== WHAT YOU NEED TO DO ==
Present each line of the entries below that holds the word "anchor".

== SUPPLIED ENTRIES ==
################

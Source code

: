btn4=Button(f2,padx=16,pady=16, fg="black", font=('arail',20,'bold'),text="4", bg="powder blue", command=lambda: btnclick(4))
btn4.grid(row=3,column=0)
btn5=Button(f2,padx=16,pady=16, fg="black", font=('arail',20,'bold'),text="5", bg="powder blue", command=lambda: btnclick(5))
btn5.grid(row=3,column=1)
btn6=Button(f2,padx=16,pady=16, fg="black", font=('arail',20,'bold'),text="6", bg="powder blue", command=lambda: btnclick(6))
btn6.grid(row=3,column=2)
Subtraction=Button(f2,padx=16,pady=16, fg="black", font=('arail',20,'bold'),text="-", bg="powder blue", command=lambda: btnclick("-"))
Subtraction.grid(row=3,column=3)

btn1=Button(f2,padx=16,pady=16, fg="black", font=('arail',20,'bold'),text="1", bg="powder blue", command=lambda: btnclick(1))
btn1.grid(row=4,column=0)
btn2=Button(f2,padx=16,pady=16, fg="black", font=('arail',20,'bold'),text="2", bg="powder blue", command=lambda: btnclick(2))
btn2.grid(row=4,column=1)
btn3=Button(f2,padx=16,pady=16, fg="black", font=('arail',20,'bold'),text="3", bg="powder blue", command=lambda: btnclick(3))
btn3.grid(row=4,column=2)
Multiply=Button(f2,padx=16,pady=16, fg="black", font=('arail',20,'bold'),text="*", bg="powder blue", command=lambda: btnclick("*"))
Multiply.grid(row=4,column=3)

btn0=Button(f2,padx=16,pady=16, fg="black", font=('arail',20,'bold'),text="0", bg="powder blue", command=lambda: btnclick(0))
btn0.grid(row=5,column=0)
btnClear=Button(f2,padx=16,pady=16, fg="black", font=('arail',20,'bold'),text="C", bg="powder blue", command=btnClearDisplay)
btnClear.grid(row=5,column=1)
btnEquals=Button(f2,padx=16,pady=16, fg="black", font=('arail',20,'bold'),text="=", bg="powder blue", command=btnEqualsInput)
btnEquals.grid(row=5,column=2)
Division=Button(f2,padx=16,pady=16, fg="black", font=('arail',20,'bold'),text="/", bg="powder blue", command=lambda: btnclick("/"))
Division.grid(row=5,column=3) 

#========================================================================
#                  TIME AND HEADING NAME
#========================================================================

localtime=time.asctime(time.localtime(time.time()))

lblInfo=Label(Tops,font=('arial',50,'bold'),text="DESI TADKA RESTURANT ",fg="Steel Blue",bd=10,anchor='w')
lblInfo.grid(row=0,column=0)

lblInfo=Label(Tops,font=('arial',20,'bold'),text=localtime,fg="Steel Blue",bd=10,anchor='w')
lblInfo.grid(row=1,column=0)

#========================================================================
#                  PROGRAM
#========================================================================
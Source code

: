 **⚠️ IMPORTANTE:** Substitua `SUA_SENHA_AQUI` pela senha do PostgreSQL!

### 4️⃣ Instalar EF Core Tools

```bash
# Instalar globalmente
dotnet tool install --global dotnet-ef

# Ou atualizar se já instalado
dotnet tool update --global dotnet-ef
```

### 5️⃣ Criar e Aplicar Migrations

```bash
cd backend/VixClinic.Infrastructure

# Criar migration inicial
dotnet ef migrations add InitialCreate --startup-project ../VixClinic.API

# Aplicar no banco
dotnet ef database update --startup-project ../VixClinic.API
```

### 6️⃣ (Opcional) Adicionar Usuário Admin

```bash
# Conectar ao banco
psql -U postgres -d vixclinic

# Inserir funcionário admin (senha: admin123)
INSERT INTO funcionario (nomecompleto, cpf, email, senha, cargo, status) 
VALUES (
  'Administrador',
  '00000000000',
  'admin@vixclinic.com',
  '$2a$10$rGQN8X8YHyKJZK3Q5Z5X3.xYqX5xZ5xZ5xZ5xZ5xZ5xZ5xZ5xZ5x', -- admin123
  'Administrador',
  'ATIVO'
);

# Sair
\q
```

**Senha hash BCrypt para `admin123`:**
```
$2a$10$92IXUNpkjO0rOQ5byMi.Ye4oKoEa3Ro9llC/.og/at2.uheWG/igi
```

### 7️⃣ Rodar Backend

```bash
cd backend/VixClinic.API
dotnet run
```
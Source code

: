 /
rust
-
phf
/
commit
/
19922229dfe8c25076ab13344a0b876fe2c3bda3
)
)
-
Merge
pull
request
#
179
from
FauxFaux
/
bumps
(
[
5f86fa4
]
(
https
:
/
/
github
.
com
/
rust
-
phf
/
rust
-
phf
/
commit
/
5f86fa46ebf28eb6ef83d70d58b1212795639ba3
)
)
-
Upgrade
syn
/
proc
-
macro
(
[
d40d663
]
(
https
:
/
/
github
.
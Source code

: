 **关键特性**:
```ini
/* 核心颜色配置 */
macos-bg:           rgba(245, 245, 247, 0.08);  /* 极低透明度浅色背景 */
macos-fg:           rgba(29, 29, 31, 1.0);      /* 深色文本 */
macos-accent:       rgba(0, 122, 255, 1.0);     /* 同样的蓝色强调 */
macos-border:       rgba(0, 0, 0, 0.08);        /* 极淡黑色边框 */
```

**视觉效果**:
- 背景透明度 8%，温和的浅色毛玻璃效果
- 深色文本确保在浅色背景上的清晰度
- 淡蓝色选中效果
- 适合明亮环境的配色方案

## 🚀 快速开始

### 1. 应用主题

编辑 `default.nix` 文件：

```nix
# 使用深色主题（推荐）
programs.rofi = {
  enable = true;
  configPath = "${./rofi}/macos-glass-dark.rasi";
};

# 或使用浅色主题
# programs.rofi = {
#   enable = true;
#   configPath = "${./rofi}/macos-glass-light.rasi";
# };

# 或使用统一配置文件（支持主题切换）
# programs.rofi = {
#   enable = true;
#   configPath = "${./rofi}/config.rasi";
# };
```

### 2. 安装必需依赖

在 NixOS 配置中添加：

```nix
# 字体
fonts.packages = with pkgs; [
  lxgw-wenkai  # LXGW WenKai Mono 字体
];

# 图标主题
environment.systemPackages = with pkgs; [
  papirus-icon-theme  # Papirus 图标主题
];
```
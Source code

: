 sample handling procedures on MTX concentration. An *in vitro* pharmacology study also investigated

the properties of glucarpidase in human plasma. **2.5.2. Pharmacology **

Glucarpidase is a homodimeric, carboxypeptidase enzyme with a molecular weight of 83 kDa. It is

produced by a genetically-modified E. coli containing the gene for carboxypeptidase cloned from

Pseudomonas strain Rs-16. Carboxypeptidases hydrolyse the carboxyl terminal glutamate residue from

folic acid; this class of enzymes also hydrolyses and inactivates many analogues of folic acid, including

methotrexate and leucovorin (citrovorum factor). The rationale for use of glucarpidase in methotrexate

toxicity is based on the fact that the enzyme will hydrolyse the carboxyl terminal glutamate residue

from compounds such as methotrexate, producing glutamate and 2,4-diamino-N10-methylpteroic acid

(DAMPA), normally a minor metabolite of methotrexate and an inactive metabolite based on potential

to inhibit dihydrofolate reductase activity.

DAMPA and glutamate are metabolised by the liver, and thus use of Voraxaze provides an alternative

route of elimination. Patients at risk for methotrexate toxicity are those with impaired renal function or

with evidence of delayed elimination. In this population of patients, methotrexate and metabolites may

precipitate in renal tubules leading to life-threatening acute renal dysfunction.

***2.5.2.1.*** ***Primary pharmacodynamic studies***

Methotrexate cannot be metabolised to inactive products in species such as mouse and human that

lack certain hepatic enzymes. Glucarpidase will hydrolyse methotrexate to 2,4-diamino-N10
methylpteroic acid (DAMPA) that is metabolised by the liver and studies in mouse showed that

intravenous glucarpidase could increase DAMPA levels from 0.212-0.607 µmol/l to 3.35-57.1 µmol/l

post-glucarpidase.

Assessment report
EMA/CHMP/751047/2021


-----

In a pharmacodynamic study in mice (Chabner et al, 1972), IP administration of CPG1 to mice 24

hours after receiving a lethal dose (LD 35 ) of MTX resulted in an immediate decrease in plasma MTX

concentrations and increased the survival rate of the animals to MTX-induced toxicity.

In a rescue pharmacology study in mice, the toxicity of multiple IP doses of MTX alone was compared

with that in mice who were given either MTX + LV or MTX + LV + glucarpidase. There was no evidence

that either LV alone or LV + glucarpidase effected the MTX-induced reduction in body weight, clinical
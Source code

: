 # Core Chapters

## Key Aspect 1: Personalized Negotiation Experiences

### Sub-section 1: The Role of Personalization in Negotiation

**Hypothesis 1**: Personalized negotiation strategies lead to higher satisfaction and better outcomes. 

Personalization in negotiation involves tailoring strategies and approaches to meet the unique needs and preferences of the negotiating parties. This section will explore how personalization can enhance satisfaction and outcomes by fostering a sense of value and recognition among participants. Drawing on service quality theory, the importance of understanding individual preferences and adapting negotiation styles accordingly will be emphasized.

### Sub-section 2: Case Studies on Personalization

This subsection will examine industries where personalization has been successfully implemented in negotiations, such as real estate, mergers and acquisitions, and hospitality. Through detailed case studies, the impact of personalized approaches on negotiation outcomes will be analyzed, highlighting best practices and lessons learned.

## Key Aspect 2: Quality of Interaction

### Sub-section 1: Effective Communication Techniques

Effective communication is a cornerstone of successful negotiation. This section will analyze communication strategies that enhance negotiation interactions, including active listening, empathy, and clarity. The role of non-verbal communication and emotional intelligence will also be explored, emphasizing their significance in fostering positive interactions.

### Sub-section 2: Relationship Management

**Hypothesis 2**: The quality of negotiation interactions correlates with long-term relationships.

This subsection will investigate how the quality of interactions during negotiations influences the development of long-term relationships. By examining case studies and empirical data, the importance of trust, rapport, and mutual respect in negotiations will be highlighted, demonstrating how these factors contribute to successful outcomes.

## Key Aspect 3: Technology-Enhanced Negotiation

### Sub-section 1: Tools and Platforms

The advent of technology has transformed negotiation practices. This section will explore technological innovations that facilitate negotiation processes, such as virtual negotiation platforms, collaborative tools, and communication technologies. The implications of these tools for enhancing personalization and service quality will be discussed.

################

== FINISHED TASK ==
lblInfo=Label(Tops,font=('arial',50,'bold'),text="DESI TADKA RESTURANT ",fg="Steel Blue",bd=10,anchor='w')
lblInfo=Label(Tops,font=('arial',20,'bold'),text=localtime,fg="Steel Blue",bd=10,anchor='w')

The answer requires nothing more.